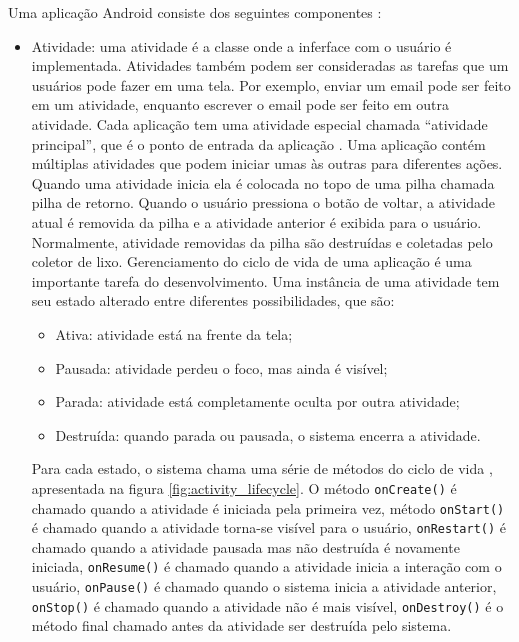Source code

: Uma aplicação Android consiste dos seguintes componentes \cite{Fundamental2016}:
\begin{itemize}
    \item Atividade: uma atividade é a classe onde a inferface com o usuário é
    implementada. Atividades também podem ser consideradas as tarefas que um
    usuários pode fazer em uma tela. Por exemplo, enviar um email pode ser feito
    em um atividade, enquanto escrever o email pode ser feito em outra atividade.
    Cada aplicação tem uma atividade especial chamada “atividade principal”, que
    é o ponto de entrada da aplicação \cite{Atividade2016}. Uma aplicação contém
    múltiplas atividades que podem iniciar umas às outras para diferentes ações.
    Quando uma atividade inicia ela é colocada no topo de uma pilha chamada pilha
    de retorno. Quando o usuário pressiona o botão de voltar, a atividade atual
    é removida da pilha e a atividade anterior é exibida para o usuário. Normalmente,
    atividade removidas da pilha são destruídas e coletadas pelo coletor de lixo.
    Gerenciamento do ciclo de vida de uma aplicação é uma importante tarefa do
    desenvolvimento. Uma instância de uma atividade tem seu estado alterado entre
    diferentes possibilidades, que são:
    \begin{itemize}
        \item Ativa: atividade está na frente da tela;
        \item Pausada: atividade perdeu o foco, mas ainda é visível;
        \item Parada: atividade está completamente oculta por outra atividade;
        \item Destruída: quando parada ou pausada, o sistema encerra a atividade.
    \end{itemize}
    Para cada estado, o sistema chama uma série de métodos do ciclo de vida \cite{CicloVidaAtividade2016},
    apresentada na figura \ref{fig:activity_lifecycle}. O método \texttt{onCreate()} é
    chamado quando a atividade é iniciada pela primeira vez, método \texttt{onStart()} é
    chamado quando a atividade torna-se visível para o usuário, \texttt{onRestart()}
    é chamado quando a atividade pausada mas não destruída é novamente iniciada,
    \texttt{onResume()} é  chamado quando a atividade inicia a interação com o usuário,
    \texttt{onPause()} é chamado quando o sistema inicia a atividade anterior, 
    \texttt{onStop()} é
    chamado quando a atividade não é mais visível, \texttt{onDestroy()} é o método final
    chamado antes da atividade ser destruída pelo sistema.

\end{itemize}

_ _ _ _ _

[Your assignment]: Scan the data above for the string "tela" and copy each line where it appears.

[Answer box]:
    usuários pode fazer em uma tela. Por exemplo, enviar um email pode ser feito
        \item Ativa: atividade está na frente da tela;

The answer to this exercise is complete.